**What you need to do**
Transcribe every entry word for word, but drop the pictures.

------------------------------------------------------------------------

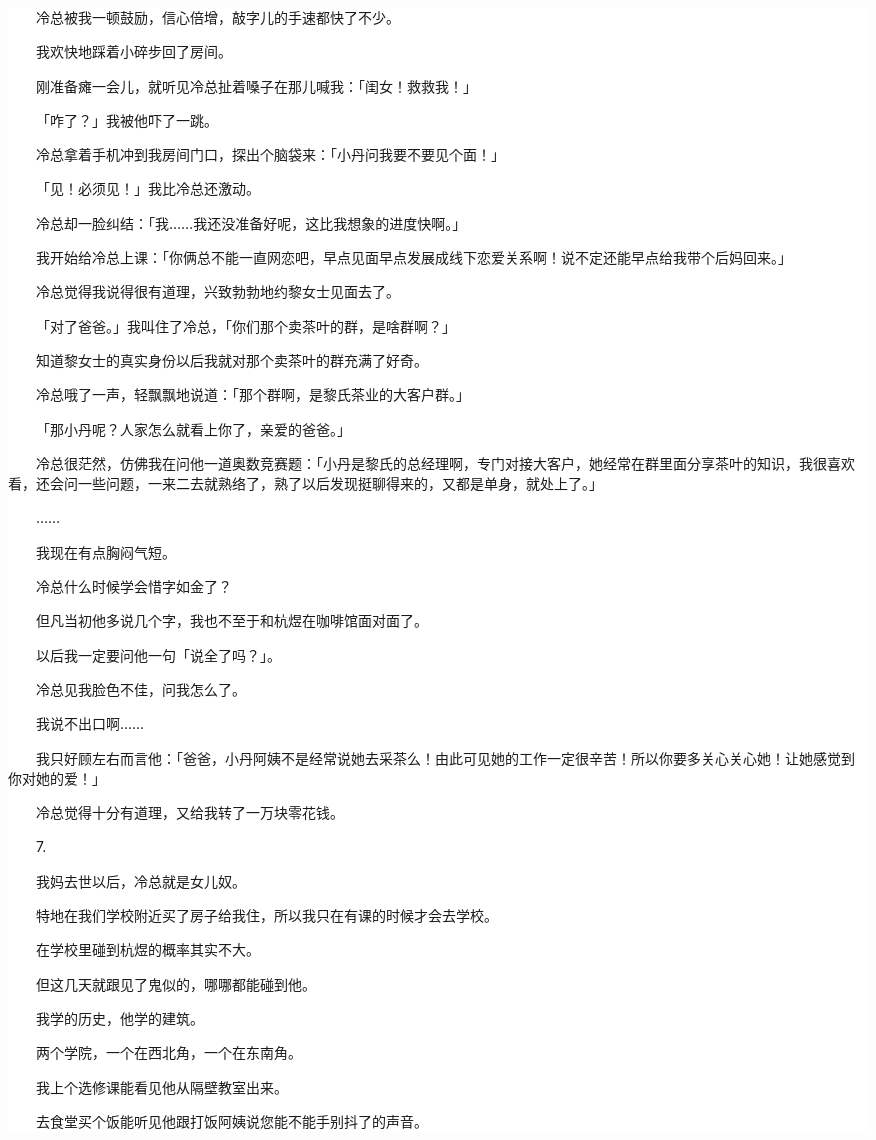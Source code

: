 &emsp;&emsp;冷总被我一顿鼓励，信心倍增，敲字儿的手速都快了不少。  
  
&emsp;&emsp;我欢快地踩着小碎步回了房间。  
  
&emsp;&emsp;刚准备瘫一会儿，就听见冷总扯着嗓子在那儿喊我：「闺女！救救我！」  
  
&emsp;&emsp;「咋了？」我被他吓了一跳。  
  
&emsp;&emsp;冷总拿着手机冲到我房间门口，探出个脑袋来：「小丹问我要不要见个面！」  
  
&emsp;&emsp;「见！必须见！」我比冷总还激动。  
  
&emsp;&emsp;冷总却一脸纠结：「我……我还没准备好呢，这比我想象的进度快啊。」  
  
&emsp;&emsp;我开始给冷总上课：「你俩总不能一直网恋吧，早点见面早点发展成线下恋爱关系啊！说不定还能早点给我带个后妈回来。」  
  
&emsp;&emsp;冷总觉得我说得很有道理，兴致勃勃地约黎女士见面去了。  
  
&emsp;&emsp;「对了爸爸。」我叫住了冷总，「你们那个卖茶叶的群，是啥群啊？」  
  
&emsp;&emsp;知道黎女士的真实身份以后我就对那个卖茶叶的群充满了好奇。  
  
&emsp;&emsp;冷总哦了一声，轻飘飘地说道：「那个群啊，是黎氏茶业的大客户群。」  
  
&emsp;&emsp;「那小丹呢？人家怎么就看上你了，亲爱的爸爸。」  
  
&emsp;&emsp;冷总很茫然，仿佛我在问他一道奥数竞赛题：「小丹是黎氏的总经理啊，专门对接大客户，她经常在群里面分享茶叶的知识，我很喜欢看，还会问一些问题，一来二去就熟络了，熟了以后发现挺聊得来的，又都是单身，就处上了。」  
  
&emsp;&emsp;……  
  
&emsp;&emsp;我现在有点胸闷气短。  
  
&emsp;&emsp;冷总什么时候学会惜字如金了？  
  
&emsp;&emsp;但凡当初他多说几个字，我也不至于和杭煜在咖啡馆面对面了。  
  
&emsp;&emsp;以后我一定要问他一句「说全了吗？」。  
  
&emsp;&emsp;冷总见我脸色不佳，问我怎么了。  
  
&emsp;&emsp;我说不出口啊……  
  
&emsp;&emsp;我只好顾左右而言他：「爸爸，小丹阿姨不是经常说她去采茶么！由此可见她的工作一定很辛苦！所以你要多关心关心她！让她感觉到你对她的爱！」  
  
&emsp;&emsp;冷总觉得十分有道理，又给我转了一万块零花钱。  
  
&emsp;&emsp;7.  
  
&emsp;&emsp;我妈去世以后，冷总就是女儿奴。  
  
&emsp;&emsp;特地在我们学校附近买了房子给我住，所以我只在有课的时候才会去学校。  
  
&emsp;&emsp;在学校里碰到杭煜的概率其实不大。  
  
&emsp;&emsp;但这几天就跟见了鬼似的，哪哪都能碰到他。  
  
&emsp;&emsp;我学的历史，他学的建筑。  
  
&emsp;&emsp;两个学院，一个在西北角，一个在东南角。  
  
&emsp;&emsp;我上个选修课能看见他从隔壁教室出来。  
  
&emsp;&emsp;去食堂买个饭能听见他跟打饭阿姨说您能不能手别抖了的声音。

------------------------------------------------------------------------

**Result of the exercise**
Source code

: &emsp;&emsp;冷总被我一顿鼓励，信心倍增，敲字儿的手速都快了不少。  
  
&emsp;&emsp;我欢快地踩着小碎步回了房间。  
  
&emsp;&emsp;刚准备瘫一会儿，就听见冷总扯着嗓子在那儿喊我：「闺女！救救我！」  
  
&emsp;&emsp;「咋了？」我被他吓了一跳。  
  
&emsp;&emsp;冷总拿着手机冲到我房间门口，探出个脑袋来：「小丹问我要不要见个面！」  
  
&emsp;&emsp;「见！必须见！」我比冷总还激动。  
  
&emsp;&emsp;冷总却一脸纠结：「我……我还没准备好呢，这比我想象的进度快啊。」  
  
&emsp;&emsp;我开始给冷总上课：「你俩总不能一直网恋吧，早点见面早点发展成线下恋爱关系啊！说不定还能早点给我带个后妈回来。」  
  
&emsp;&emsp;冷总觉得我说得很有道理，兴致勃勃地约黎女士见面去了。  
  
&emsp;&emsp;「对了爸爸。」我叫住了冷总，「你们那个卖茶叶的群，是啥群啊？」  
  
&emsp;&emsp;知道黎女士的真实身份以后我就对那个卖茶叶的群充满了好奇。  
  
&emsp;&emsp;冷总哦了一声，轻飘飘地说道：「那个群啊，是黎氏茶业的大客户群。」  
  
&emsp;&emsp;「那小丹呢？人家怎么就看上你了，亲爱的爸爸。」  
  
&emsp;&emsp;冷总很茫然，仿佛我在问他一道奥数竞赛题：「小丹是黎氏的总经理啊，专门对接大客户，她经常在群里面分享茶叶的知识，我很喜欢看，还会问一些问题，一来二去就熟络了，熟了以后发现挺聊得来的，又都是单身，就处上了。」  
  
&emsp;&emsp;……  
  
&emsp;&emsp;我现在有点胸闷气短。  
  
&emsp;&emsp;冷总什么时候学会惜字如金了？  
  
&emsp;&emsp;但凡当初他多说几个字，我也不至于和杭煜在咖啡馆面对面了。  
  
&emsp;&emsp;以后我一定要问他一句「说全了吗？」。  
  
&emsp;&emsp;冷总见我脸色不佳，问我怎么了。  
  
&emsp;&emsp;我说不出口啊……  
  
&emsp;&emsp;我只好顾左右而言他：「爸爸，小丹阿姨不是经常说她去采茶么！由此可见她的工作一定很辛苦！所以你要多关心关心她！让她感觉到你对她的爱！」  
  
&emsp;&emsp;冷总觉得十分有道理，又给我转了一万块零花钱。  
  
&emsp;&emsp;7.  
  
&emsp;&emsp;我妈去世以后，冷总就是女儿奴。  
  
&emsp;&emsp;特地在我们学校附近买了房子给我住，所以我只在有课的时候才会去学校。  
  
&emsp;&emsp;在学校里碰到杭煜的概率其实不大。  
  
&emsp;&emsp;但这几天就跟见了鬼似的，哪哪都能碰到他。  
  
&emsp;&emsp;我学的历史，他学的建筑。  
  
&emsp;&emsp;两个学院，一个在西北角，一个在东南角。  
  
&emsp;&emsp;我上个选修课能看见他从隔壁教室出来。  
  
&emsp;&emsp;去食堂买个饭能听见他跟打饭阿姨说您能不能手别抖了的声音。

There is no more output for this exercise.